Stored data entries
%%
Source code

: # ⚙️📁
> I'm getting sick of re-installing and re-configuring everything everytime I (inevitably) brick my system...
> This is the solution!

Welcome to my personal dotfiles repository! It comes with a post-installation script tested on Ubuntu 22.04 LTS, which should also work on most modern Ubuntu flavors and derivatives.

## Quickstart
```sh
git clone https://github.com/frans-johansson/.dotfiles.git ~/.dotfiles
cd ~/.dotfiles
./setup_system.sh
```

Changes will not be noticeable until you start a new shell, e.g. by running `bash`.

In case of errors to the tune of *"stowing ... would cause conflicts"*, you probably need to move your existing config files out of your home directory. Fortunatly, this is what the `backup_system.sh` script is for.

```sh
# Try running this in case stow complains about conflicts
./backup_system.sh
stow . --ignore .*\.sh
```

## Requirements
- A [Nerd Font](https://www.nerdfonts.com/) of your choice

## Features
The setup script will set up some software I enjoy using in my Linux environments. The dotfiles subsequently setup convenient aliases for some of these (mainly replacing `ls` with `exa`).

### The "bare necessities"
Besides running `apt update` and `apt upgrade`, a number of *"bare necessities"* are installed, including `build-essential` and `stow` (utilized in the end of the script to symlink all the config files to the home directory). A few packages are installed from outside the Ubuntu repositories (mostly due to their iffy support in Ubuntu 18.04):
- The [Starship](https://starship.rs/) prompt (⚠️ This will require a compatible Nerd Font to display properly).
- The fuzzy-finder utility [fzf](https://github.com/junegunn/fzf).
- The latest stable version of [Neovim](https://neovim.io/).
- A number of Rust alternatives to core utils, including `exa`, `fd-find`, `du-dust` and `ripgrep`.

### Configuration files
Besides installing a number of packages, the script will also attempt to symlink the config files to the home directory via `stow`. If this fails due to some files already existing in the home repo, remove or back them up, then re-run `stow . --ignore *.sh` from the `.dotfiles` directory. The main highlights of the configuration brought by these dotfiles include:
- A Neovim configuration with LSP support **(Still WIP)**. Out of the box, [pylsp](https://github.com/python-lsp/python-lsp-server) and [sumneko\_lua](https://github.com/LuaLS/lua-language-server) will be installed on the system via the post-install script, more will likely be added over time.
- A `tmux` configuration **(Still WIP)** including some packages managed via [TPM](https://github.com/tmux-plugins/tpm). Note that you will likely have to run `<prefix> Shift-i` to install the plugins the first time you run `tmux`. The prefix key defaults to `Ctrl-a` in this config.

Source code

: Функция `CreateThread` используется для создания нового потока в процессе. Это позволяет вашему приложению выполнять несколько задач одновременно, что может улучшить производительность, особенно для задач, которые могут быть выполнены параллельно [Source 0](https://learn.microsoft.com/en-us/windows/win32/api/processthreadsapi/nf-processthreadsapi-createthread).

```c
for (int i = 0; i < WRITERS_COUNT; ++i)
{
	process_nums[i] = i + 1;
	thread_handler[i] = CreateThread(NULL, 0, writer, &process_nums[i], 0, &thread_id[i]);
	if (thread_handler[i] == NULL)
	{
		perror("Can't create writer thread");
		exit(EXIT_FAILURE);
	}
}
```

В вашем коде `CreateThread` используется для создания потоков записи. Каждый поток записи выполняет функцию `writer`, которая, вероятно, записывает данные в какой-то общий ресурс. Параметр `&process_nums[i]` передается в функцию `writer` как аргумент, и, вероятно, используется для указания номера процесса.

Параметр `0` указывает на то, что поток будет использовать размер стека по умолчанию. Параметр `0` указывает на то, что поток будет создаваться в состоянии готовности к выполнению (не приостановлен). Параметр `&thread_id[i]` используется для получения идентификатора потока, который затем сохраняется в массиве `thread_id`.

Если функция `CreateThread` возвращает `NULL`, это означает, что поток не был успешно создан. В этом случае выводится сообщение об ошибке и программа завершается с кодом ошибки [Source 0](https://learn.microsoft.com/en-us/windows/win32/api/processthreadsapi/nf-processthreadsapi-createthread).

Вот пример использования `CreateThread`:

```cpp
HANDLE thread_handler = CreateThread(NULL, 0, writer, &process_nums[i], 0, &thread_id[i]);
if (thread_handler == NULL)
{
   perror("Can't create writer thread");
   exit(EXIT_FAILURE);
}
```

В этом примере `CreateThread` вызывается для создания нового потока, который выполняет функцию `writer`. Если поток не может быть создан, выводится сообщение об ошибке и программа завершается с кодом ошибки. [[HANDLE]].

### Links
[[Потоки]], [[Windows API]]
%%
■ **The task**
If a line in the records above has the word "microsoft", copy it.

■ **Worked solution**
: Функция `CreateThread` используется для создания нового потока в процессе. Это позволяет вашему приложению выполнять несколько задач одновременно, что может улучшить производительность, особенно для задач, которые могут быть выполнены параллельно [Source 0](https://learn.microsoft.com/en-us/windows/win32/api/processthreadsapi/nf-processthreadsapi-createthread).
Если функция `CreateThread` возвращает `NULL`, это означает, что поток не был успешно создан. В этом случае выводится сообщение об ошибке и программа завершается с кодом ошибки [Source 0](https://learn.microsoft.com/en-us/windows/win32/api/processthreadsapi/nf-processthreadsapi-createthread).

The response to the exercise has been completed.